Exercise prompt: Going through the material underneath, give only the number of lines that contain "HTTP와".

BEGIN The input

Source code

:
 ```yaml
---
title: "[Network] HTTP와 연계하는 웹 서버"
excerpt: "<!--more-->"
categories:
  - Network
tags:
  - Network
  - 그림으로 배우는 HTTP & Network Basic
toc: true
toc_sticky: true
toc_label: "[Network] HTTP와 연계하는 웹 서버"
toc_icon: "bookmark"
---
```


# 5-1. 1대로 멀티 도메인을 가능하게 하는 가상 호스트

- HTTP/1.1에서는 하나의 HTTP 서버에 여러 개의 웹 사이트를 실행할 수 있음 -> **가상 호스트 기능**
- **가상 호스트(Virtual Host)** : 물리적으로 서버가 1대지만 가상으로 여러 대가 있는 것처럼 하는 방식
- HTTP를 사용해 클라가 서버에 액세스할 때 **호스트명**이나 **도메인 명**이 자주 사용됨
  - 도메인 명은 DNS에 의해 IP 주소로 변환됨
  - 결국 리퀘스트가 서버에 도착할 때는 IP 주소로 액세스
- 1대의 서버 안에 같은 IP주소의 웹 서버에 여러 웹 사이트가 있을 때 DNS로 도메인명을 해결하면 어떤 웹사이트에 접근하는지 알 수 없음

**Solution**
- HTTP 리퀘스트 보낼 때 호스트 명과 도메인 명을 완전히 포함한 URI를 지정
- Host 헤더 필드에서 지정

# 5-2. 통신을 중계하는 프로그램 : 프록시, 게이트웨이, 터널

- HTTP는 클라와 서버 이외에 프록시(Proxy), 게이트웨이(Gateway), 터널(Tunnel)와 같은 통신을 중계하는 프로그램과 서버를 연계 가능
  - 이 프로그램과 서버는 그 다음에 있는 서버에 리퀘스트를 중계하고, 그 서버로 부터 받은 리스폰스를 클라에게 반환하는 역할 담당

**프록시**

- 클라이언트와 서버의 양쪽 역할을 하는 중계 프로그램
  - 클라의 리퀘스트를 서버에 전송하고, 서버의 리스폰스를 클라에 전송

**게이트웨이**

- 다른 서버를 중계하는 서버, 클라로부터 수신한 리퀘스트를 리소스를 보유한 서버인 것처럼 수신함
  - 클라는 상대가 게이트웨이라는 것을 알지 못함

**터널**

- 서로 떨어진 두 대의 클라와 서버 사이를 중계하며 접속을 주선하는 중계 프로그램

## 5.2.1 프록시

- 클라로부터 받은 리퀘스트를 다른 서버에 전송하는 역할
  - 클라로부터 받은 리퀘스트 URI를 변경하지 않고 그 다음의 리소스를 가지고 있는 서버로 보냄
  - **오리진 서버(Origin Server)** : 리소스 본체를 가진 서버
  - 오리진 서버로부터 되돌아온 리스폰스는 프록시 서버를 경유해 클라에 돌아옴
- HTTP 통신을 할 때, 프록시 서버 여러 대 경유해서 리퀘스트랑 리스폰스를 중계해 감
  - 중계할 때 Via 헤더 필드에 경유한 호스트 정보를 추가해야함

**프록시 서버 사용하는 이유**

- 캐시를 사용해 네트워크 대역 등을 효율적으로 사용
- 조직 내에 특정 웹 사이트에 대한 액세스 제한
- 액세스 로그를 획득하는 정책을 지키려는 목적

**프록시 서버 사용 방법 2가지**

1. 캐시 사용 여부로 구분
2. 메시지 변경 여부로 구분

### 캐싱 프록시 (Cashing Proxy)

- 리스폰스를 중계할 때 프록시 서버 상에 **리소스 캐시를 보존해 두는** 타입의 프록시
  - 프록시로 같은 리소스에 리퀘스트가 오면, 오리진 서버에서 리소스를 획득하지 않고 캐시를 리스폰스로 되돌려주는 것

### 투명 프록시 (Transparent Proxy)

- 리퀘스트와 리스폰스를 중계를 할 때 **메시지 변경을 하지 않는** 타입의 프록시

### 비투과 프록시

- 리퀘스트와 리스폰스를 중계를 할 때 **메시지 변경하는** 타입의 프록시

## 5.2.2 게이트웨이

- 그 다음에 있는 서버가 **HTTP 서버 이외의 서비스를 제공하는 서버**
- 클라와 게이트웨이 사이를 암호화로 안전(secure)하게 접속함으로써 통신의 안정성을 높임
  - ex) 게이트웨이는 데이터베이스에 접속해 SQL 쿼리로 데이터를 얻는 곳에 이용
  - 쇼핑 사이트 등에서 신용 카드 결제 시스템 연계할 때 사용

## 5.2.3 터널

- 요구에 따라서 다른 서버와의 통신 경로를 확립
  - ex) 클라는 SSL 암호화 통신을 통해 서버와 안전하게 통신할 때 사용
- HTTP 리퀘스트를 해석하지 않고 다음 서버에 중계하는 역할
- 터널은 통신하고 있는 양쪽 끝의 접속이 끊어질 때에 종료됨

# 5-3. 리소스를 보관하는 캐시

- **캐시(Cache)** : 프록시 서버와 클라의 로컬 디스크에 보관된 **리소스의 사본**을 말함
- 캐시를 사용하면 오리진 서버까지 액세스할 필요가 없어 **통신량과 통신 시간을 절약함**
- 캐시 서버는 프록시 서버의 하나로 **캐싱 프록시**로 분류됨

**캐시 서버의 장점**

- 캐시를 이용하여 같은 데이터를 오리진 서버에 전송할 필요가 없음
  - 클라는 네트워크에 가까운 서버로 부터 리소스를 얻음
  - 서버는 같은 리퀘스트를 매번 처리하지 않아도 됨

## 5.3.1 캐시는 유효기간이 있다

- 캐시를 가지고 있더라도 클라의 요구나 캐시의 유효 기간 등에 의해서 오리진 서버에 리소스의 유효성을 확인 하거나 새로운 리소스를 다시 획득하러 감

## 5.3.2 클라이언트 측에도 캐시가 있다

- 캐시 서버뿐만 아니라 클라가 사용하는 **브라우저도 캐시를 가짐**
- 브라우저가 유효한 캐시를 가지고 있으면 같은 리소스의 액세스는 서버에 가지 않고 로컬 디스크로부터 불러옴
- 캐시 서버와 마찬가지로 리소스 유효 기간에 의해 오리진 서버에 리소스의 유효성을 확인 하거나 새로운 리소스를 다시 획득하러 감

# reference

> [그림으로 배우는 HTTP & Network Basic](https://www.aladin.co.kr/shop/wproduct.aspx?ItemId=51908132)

END The input

Your solution: 2